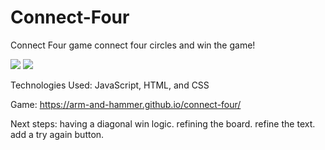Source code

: # Connect-Four
Connect Four game
connect four circles and win the game!

<img src="https://imgur.com/gallery/xDjpMl2">
<img src="https://imgur.com/a/f7kkYtc">

Technologies Used: JavaScript, HTML, and CSS

Game: https://arm-and-hammer.github.io/connect-four/


Next steps:
having a diagonal win logic.
refining the board.
refine the text.
add a try again button.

▶ [ACTIVITY]:
Quote the full listing above word for word; exclude every picture from the copy.

▶ [RESULT FOR THIS TASK]:
Source code

: # Connect-Four
Connect Four game
connect four circles and win the game!

<img src="https://imgur.com/gallery/xDjpMl2">
<img src="https://imgur.com/a/f7kkYtc">

Technologies Used: JavaScript, HTML, and CSS

Game: https://arm-and-hammer.github.io/connect-four/


Next steps:
having a diagonal win logic.
refining the board.
refine the text.
add a try again button.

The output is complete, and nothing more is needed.